Tammy, une femme Mi’kmaw qui est gestionnaire de l’apprentissage et de l’évaluation à Every One Every Day, affirme que tout cela aide à bâtir une communauté qui s’appuie sur le concept de circularité et qui peut subvenir à ses besoins. 

La boutique était en développement depuis un certain temps. Elle n’est ouverte que depuis l’été dernier.

Les membres de l’équipe ont dit que, à ce moment-là, ils ont vécu leur propre transformation.

Julie a expliqué que, en ce qui a trait à la conception des séances en collaboration, sa mentalité a changé. Alors que, auparavant, elle se procurait des ressources ou achetait du matériel à l’extérieur, elle s’intéresse désormais aux compétences, à l’espace et aux produits qui peuvent être fournis par la communauté. 

Julie, Kate et d’autres membres de l’équipe d’Every One Every Day Kjipuktuk/Halifax contribuent également à rendre l’espace chaleureux. 

J’ai vu Kate accueillir pratiquement toutes les personnes qui sont venues ce jour-là en leur disant « bonjour, mon coeur » et en leur souriant.
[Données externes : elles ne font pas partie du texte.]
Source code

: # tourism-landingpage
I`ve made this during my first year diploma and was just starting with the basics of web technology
Elle m’a fait visiter la boutique et s’est assurée que les gens avaient tout ce dont ils avaient besoin, et ce, jusqu’à ce qu’elle parte. 

« Je dois aller faire des courses », a-t-elle dit, mais non sans avoir auparavant parlé avec enthousiasme à Tammy des cartes reçues de la part du couple.
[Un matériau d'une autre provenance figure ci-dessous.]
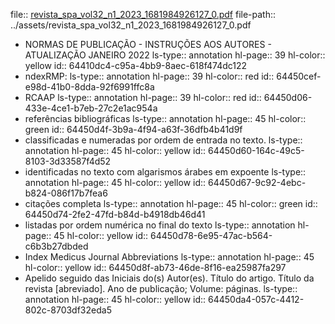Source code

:file:: [revista_spa_vol32_n1_2023_1681984926127_0.pdf](../assets/revista_spa_vol32_n1_2023_1681984926127_0.pdf)
file-path:: ../assets/revista_spa_vol32_n1_2023_1681984926127_0.pdf

- NORMAS DE PUBLICAÇÃO - INSTRUÇÕES AOS AUTORES - ATUALIZAÇÃO JANEIRO 2022
  ls-type:: annotation
  hl-page:: 39
  hl-color:: yellow
  id:: 64410dc4-c95a-4bb9-8aec-618f474dc122
- ndexRMP:
  ls-type:: annotation
  hl-page:: 39
  hl-color:: red
  id:: 64450cef-e98d-41b0-8dda-92f6991ffc8a
- RCAAP
  ls-type:: annotation
  hl-page:: 39
  hl-color:: red
  id:: 64450d06-433e-4ce1-b7eb-27c2e1ac954a
- referências bibliográficas
  ls-type:: annotation
  hl-page:: 45
  hl-color:: green
  id:: 64450d4f-3b9a-4f94-a63f-36dfb4b41d9f
- classificadas e numeradas por ordem de entrada no texto.
  ls-type:: annotation
  hl-page:: 45
  hl-color:: yellow
  id:: 64450d60-164c-49c5-8103-3d33587f4d52
- identificadas no texto com algarismos árabes em expoente
  ls-type:: annotation
  hl-page:: 45
  hl-color:: yellow
  id:: 64450d67-9c92-4ebc-b824-086f17b7fea6
- citações completa
  ls-type:: annotation
  hl-page:: 45
  hl-color:: green
  id:: 64450d74-2fe2-47fd-b84d-b4918db46d41
- listadas por ordem numérica no final do texto
  ls-type:: annotation
  hl-page:: 45
  hl-color:: yellow
  id:: 64450d78-6e95-47ac-b564-c6b3b27dbded
- Index Medicus Journal Abbreviations 
  ls-type:: annotation
  hl-page:: 45
  hl-color:: yellow
  id:: 64450d8f-ab73-46de-8f16-ea25987fa297
- Apelido seguido das Iniciais do(s) Autor(es). Título do artigo. Título da revista [abreviado]. Ano de publicação; Volume: páginas.
  ls-type:: annotation
  hl-page:: 45
  hl-color:: yellow
  id:: 64450da4-057c-4412-802c-8703df32eda5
Tammy s’est tournée vers moi et m’a dit : « C’est comme ça que l’amour grandit ici, vous comprenez? ».


Inda Intiar (she|her) est lauréate d’une bourse en narration transformationnelle de Fondations communautaire du Canada. À ce titre, elle cherche à utiliser la narration pour montrer comment l’innovation et les initiatives locales peuvent aider à transformer plus largement les systèmes et les sociétés. Elle se concentrera sur le travail de 7GenCities et d’Every One Every Day Kjipuktuk/Halifax qui consiste à bâtir des infrastructures sociales qui mettent l’accent sur la vérité et la réconciliation et à encourager la participation inclusive et active des membres de la communauté.